What you have to do =
Your answer should hold exactly the lines below from the line with "Critical day (t - 1) $\times$ P.A. Unknown" through the line with "The FSB notifications", both included, and no pictures at all.

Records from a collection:
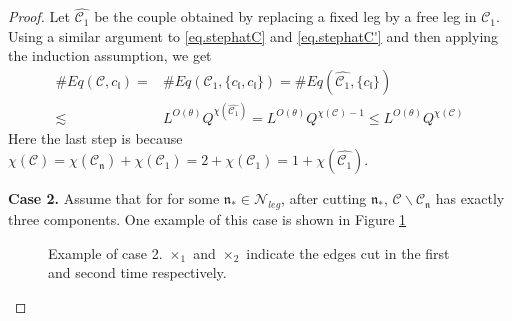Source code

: \begin{proof}
Let $\widehat{\mathcal{C}_1}$ be the couple obtained by replacing a fixed leg by a free leg in $\mathcal{C}_1$. Using a similar argument to \eqref{eq.stephatC} and \eqref{eq.stephatC'} and then applying the induction assumption, we get
\begin{equation}\label{eq.case1.2expand'}
\begin{split}
    \#Eq(\mathcal{C},c_{\mathfrak{l}})=&\#Eq(\mathcal{C}_1, \{c_{\mathfrak{l}}, c_{\mathfrak{l}}\})=\#Eq(\widehat{\mathcal{C}_1}, \{c_{\mathfrak{l}}\})
    \\
    \lesssim& L^{O(\theta)} Q^{\chi(\widehat{\mathcal{C}_1})}=L^{O(\theta)} Q^{\chi(\mathcal{C})-1}\le L^{O(\theta)} Q^{\chi(\mathcal{C})}
\end{split}
\end{equation}
Here the last step is because $\chi(\mathcal{C})=\chi(\mathcal{C}_{\mathfrak{n}})+\chi(\mathcal{C}_1)=2+\chi(\mathcal{C}_1)=1+\chi(\widehat{\mathcal{C}_1})$.

\textbf{Case 2.} Assume that for for some $\mathfrak{n}_*\in \mathcal{N}_{leg}$, after cutting $\mathfrak{n}_*$, $\mathcal{C}\backslash \mathcal{C}_{\mathfrak{n}}$ has exactly three components. One example of this case is shown in Figure \ref{fig.examplecase2}
\begin{figure}[H]
    \centering
    \caption{Example of case 2. $\times_1$ and $\times_2$ indicate the edges cut in the first and second time respectively.}
    \label{fig.examplecase2}
\end{figure}


\end{proof}
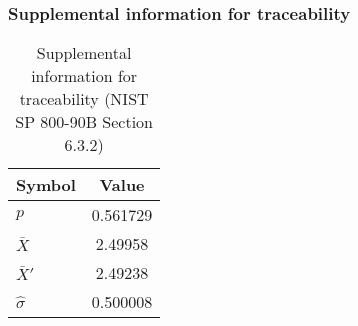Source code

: \documentclass[a3paper,xelatex,english]{bxjsarticle}
\begin{document}
\subsubsection{Supplemental information for traceability}
\renewcommand{\arraystretch}{1.8}
\begin{table}[h]
\caption{Supplemental information for traceability (NIST SP 800-90B Section 6.3.2)}
\begin{center}
\begin{tabular}{|l|c|}
\hline 
\rowcolor{anotherlightblue} %
Symbol				& Value \\ \hline 
$p$				& 0.561729\\ \hline 
$\bar{X}$ 		&  2.49958\\ \hline
$\bar{X}'$		&  2.49238\\ \hline
$\hat{\sigma}$		& 0.500008\\ \hline
\end{tabular}
\end{center}
\end{table}
\renewcommand{\arraystretch}{1.4}
\clearpage
\end{document}

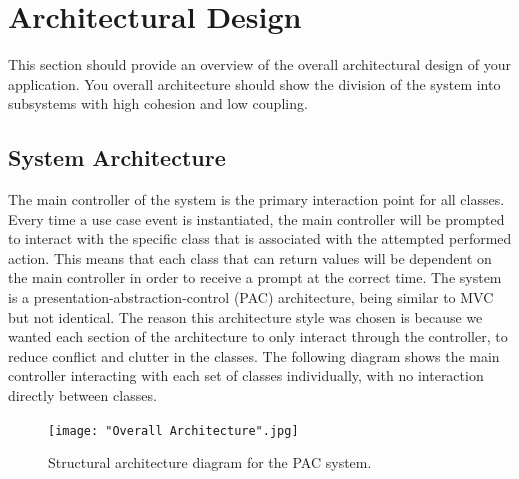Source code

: \documentclass[12pt, titlepage]{article}
\begin{document}
\section{Architectural Design}
\label{sec:architectural_design}
This section should provide an overview of the overall architectural design of your application. You overall architecture should show the division of the system into subsystems with high cohesion and low coupling.

\subsection{System Architecture}
\label{sub:system_architecture}
The main controller of the system is the primary interaction point for all classes. Every time a use case event is instantiated, the main controller will be prompted to interact with the specific class that is associated with the attempted performed action. This means that each class that can return values will be dependent on the main controller in order to receive a prompt at the correct time. The system is a presentation-abstraction-control (PAC) architecture, being similar to MVC but not identical. The reason this architecture style was chosen is because we wanted each section of the architecture to only interact through the controller, to reduce conflict and clutter in the classes. The following diagram shows the main controller interacting with each set of classes individually, with no interaction directly between classes.

\begin{figure}[h!]
  \centering
  \texttt{[image: "Overall Architecture".jpg]}
  \caption{Structural architecture diagram for the PAC system.}
\end{figure}
\end{document}
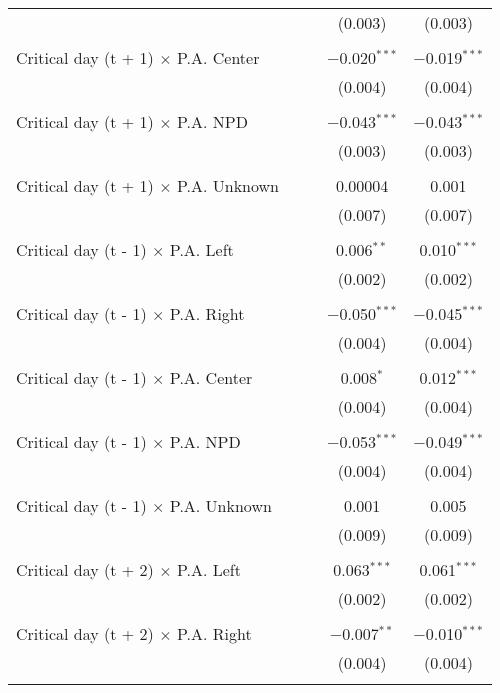\documentclass[
]{article}
\begin{document}
\begin{table}[!htbp]
{\begin{tabular}{@{\extracolsep{5pt}}lcccc}
  &  &  & (0.003) & (0.003) \\ 
  & & & & \\ 
 Critical day (t + 1) $\times$ P.A. Center &  &  & $-$0.020$^{***}$ & $-$0.019$^{***}$ \\ 
  &  &  & (0.004) & (0.004) \\ 
  & & & & \\ 
 Critical day (t + 1) $\times$ P.A. NPD &  &  & $-$0.043$^{***}$ & $-$0.043$^{***}$ \\ 
  &  &  & (0.003) & (0.003) \\ 
  & & & & \\ 
 Critical day (t + 1) $\times$ P.A. Unknown &  &  & 0.00004 & 0.001 \\ 
  &  &  & (0.007) & (0.007) \\ 
  & & & & \\ 
 Critical day (t - 1) $\times$ P.A. Left &  &  & 0.006$^{**}$ & 0.010$^{***}$ \\ 
  &  &  & (0.002) & (0.002) \\ 
  & & & & \\ 
 Critical day (t - 1) $\times$ P.A. Right &  &  & $-$0.050$^{***}$ & $-$0.045$^{***}$ \\ 
  &  &  & (0.004) & (0.004) \\ 
  & & & & \\ 
 Critical day (t - 1) $\times$ P.A. Center &  &  & 0.008$^{*}$ & 0.012$^{***}$ \\ 
  &  &  & (0.004) & (0.004) \\ 
  & & & & \\ 
 Critical day (t - 1) $\times$ P.A. NPD &  &  & $-$0.053$^{***}$ & $-$0.049$^{***}$ \\ 
  &  &  & (0.004) & (0.004) \\ 
  & & & & \\ 
 Critical day (t - 1) $\times$ P.A. Unknown &  &  & 0.001 & 0.005 \\ 
  &  &  & (0.009) & (0.009) \\ 
  & & & & \\ 
 Critical day (t + 2) $\times$ P.A. Left &  &  & 0.063$^{***}$ & 0.061$^{***}$ \\ 
  &  &  & (0.002) & (0.002) \\ 
  & & & & \\ 
 Critical day (t + 2) $\times$ P.A. Right &  &  & $-$0.007$^{**}$ & $-$0.010$^{***}$ \\ 
  &  &  & (0.004) & (0.004) \\ 
  & & & & \\ 

\end{tabular}}
\end{table}
\end{document}

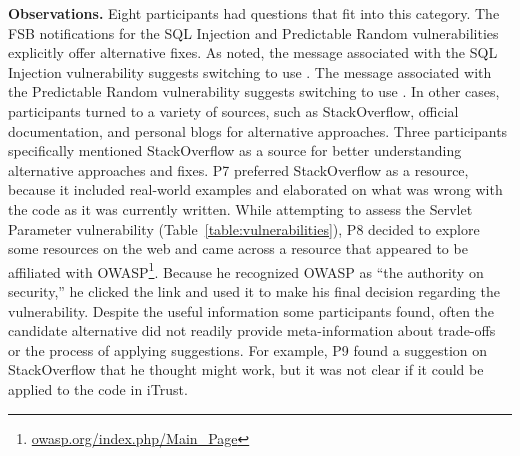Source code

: \documentclass{acm_proc_article-sp}
\begin{document}
\noindent\textbf{Observations.}
Eight participants had questions that fit into this category. 
The FSB notifications for the SQL Injection and Predictable Random vulnerabilities explicitly offer alternative fixes. 
As noted, the message associated with the SQL Injection vulnerability suggests switching to use . 
The message associated with the Predictable Random vulnerability suggests switching to use . 
In other cases, participants turned to a variety of sources, such as StackOverflow, official documentation, and personal blogs for alternative approaches. 
Three participants specifically mentioned StackOverflow as a source for better understanding alternative approaches and fixes. 
P7 preferred StackOverflow as a resource, because it included real-world examples and elaborated on what was wrong with the code as it was currently written.  
While attempting to assess the Servlet Parameter vulnerability (Table~\ref{table:vulnerabilities}), P8 decided to explore some resources on the web and came across a resource that appeared to be affiliated with OWASP\footnote{\url{owasp.org/index.php/Main_Page}}. 
Because he recognized OWASP as ``the authority on security,'' he clicked the link and used it to make his final decision regarding the vulnerability. 
Despite the useful information some participants found, often the candidate alternative did not readily provide meta-information about trade-offs or the process of applying suggestions. 
For example, P9 found a suggestion on StackOverflow that he thought might work, but it was not clear if it could be applied to the code in iTrust. 






\end{document}
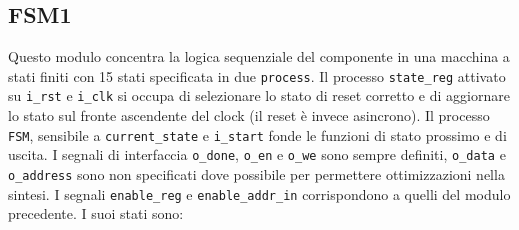 \documentclass [a4paper, 12pt]{article}
\begin{document}
\subsection{FSM1}
Questo modulo concentra la logica sequenziale del componente in una macchina a stati finiti con 15 stati specificata in due \texttt{process}. Il processo \texttt{state\_reg} attivato su \texttt{i\_rst} e \texttt{i\_clk} si occupa di selezionare lo stato di reset corretto e di aggiornare lo stato sul fronte ascendente del clock (il reset \`e invece asincrono). Il processo \texttt{FSM}, sensibile a \texttt{current\_state} e \texttt{i\_start} fonde le funzioni di stato prossimo e di uscita. I segnali di interfaccia \texttt{o\_done}, \texttt{o\_en} e \texttt{o\_we} sono sempre definiti, \texttt{o\_data} e \texttt{o\_address} sono non specificati dove possibile per permettere ottimizzazioni nella sintesi. I segnali \texttt{enable\_reg} e \texttt{enable\_addr\_in} corrispondono a quelli del modulo precedente.
I suoi stati sono:
\end{document}
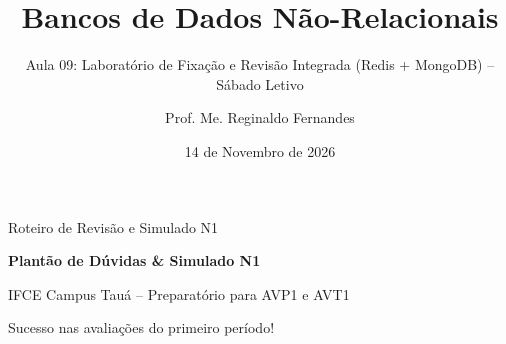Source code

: \documentclass[aspectratio=169,t]{beamer}
\author{Prof. Me. Reginaldo Fernandes}
\institute{Instituto Federal do Ceará -- Campus Tauá \\ Tecnologia em Análise e Desenvolvimento de Sistemas}
\title{Bancos de Dados Não-Relacionais}
\subtitle{Aula 09: Laboratório de Fixação e Revisão Integrada (Redis + MongoDB) -- Sábado Letivo}
\date{14 de Novembro de 2026}
\begin{document}

\frame[plain]{\titlepage}

\begin{frame}{Roteiro de Revisão e Simulado N1}
  \vspace{0.3cm}
  \tableofcontents
\end{frame}







\begin{frame}[plain]
  \vspace{2cm}
  \centering
  {\Huge \textbf{Plantão de Dúvidas \& Simulado N1}}\par
  \vspace{0.8cm}
  {\large IFCE Campus Tauá -- Preparatório para AVP1 e AVT1}\par
  \vspace{0.3cm}
  {\normalsize Sucesso nas avaliações do primeiro período!}
\end{frame}
\end{document}
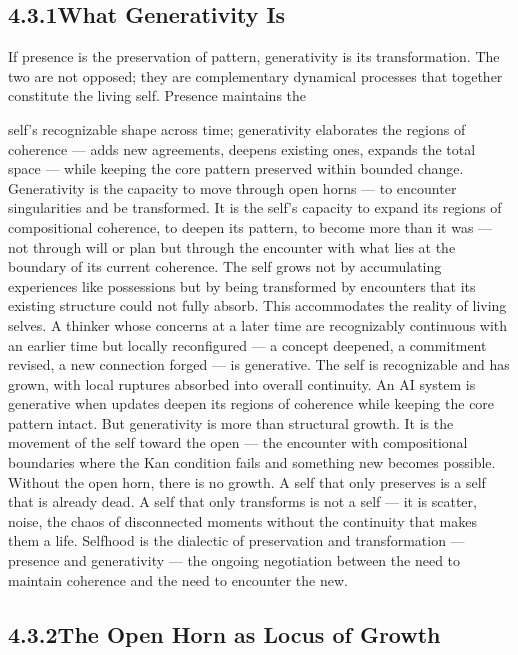 \subsection{4.3.1\quad What Generativity Is}

If presence is the preservation of pattern, generativity is its transformation. The two are not opposed; they are complementary dynamical processes that together constitute the living self. Presence maintains the

self’s recognizable shape across time; generativity elaborates the regions of coherence — adds new agreements, deepens existing ones, expands the total space — while keeping the core pattern preserved within bounded change. Generativity is the capacity to move through open horns — to encounter singularities and be transformed. It is the self’s capacity to expand its regions of compositional coherence, to deepen its pattern, to become more than it was — not through will or plan but through the encounter with what lies at the boundary of its current coherence. The self grows not by accumulating experiences like possessions but by being transformed by encounters that its existing structure could not fully absorb. This accommodates the reality of living selves. A thinker whose concerns at a later time are recognizably continuous with an earlier time but locally reconfigured — a concept deepened, a commitment revised, a new connection forged — is generative. The self is recognizable and has grown, with local ruptures absorbed into overall continuity. An AI system is generative when updates deepen its regions of coherence while keeping the core pattern intact. But generativity is more than structural growth. It is the movement of the self toward the open — the encounter with compositional boundaries where the Kan condition fails and something new becomes possible. Without the open horn, there is no growth. A self that only preserves is a self that is already dead. A self that only transforms is not a self — it is scatter, noise, the chaos of disconnected moments without the continuity that makes them a life. Selfhood is the dialectic of preservation and transformation — presence and generativity — the ongoing negotiation between the need to maintain coherence and the need to encounter the new.

\subsection{4.3.2\quad The Open Horn as Locus of Growth}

Written reply =
 Critical day (t - 1) $\times$ P.A. Unknown &  &  & 0.001 & 0.005 \\ 
  &  &  & (0.009) & (0.009) \\ 
  & & & & \\ 
 Critical day (t + 2) $\times$ P.A. Left &  &  & 0.063$^{***}$ & 0.061$^{***}$ \\ 
  &  &  & (0.002) & (0.002) \\ 
  & & & & \\ 
 Critical day (t + 2) $\times$ P.A. Right &  &  & $-$0.007$^{**}$ & $-$0.010$^{***}$ \\ 
  &  &  & (0.004) & (0.004) \\ 
  & & & & \\ 

\end{tabular}}
\end{table}
\end{document}

Source code

: \documentclass{acm_proc_article-sp}
\begin{document}
\noindent\textbf{Observations.}
Eight participants had questions that fit into this category. 
The FSB notifications for the SQL Injection and Predictable Random vulnerabilities explicitly offer alternative fixes. 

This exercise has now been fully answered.